Dann kommt Gspon in Sicht. Malerisch klebt das Dorf auf der saftig-grünen Matte hoch über dem Tal. Ich steure auf den „Alpenblick“ neben der Seilbahn zu. Zu meiner Überraschung werde ich im hellen Thurgauer Dialekt von der fröhlichen Wirtin begrüsst und gleich mit frischgebackenem Apfelkuchen verwöhnt. Wunderbar. Auf den hier ungewohnten Dialekt angesprochen murmelt der einheimische Wirt stolz: „Tja, die Liebe hat sie hierhin geführt“.

Das Bijou auf der Matte: Gspon

An die Liebe denke auch ich, als sich die Seilbahn nach Stalden in Bewegung setzt. Es ist erst kurz nach 15.00 Uhr, und ich weiss, dass ich bei Simone mit dem pünktlichen Eintreffen zum Dinner im Zürcher Edel-Italiener punkten kann!

Infrastruktur-Chaos über, in und um Stalden…

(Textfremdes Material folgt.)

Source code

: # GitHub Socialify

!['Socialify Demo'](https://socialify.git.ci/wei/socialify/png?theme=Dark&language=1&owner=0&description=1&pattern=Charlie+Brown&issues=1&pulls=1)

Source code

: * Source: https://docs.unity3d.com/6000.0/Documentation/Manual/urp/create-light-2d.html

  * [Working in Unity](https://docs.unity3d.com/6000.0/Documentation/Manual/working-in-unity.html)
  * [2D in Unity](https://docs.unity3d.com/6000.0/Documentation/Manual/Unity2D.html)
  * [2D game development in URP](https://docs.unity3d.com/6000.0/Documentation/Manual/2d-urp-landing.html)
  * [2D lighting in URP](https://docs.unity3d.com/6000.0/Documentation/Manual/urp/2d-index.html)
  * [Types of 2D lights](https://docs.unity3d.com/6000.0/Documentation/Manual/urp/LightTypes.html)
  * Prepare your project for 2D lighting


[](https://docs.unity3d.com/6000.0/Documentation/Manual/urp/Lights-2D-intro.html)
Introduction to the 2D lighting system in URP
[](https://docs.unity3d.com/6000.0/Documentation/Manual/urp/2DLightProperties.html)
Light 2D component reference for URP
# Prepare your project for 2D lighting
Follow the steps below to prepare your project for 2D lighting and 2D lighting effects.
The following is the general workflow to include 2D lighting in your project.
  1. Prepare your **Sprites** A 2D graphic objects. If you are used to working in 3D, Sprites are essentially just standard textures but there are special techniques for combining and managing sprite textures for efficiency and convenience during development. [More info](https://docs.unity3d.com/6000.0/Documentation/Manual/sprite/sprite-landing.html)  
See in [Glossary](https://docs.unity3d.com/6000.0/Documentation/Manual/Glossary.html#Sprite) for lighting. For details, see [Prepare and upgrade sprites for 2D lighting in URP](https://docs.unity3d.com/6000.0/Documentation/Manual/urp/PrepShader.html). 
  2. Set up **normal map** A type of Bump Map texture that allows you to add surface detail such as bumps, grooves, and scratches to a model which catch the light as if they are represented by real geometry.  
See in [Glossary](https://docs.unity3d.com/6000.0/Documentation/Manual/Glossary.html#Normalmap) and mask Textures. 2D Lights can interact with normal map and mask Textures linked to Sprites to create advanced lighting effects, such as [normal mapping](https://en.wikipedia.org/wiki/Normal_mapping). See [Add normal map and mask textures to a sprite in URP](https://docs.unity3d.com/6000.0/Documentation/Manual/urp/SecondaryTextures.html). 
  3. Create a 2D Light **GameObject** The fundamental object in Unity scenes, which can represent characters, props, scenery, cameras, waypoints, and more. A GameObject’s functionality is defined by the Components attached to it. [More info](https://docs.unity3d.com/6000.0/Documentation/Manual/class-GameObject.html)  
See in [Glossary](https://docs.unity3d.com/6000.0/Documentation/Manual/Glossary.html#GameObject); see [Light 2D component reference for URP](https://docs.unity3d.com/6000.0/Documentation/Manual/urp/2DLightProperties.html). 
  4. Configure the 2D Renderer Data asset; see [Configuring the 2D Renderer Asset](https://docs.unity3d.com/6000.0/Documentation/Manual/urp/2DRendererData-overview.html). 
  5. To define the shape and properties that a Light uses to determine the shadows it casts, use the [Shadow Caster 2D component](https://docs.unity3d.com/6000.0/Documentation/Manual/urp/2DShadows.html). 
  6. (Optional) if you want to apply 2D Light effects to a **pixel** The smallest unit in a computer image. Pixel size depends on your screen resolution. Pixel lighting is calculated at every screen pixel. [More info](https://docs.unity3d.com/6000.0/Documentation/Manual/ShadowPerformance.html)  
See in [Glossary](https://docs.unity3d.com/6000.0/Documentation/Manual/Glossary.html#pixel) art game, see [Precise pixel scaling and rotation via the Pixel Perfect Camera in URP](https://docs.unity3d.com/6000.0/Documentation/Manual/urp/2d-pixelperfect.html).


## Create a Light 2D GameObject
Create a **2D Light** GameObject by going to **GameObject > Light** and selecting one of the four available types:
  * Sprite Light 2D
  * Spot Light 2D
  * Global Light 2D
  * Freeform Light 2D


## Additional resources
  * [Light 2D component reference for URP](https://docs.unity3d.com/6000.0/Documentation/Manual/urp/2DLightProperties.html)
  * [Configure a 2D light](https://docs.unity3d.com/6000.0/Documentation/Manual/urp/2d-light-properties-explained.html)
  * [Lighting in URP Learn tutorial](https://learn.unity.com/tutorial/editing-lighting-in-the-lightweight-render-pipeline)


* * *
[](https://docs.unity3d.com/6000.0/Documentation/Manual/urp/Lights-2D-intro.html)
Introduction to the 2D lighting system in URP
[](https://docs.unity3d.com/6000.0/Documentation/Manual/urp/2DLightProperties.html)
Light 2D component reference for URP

Tourdatum: 23. August 2019

Interaktiver Kartenausschnitt mit Höhenprofil und Zeitangaben

4 Kommentare

  1. Hallo Edwin,
    schade das es mit den Gipfeln nicht geklappt hat. Trotzdem schöne Bilder/Bericht. Nach meinem Besuch um Juli mag ich dieses Gebiet. Muss ja auch noch das Mattwaldhorn „nachholen“.
    Grüße und viel Spaß in den Bergen.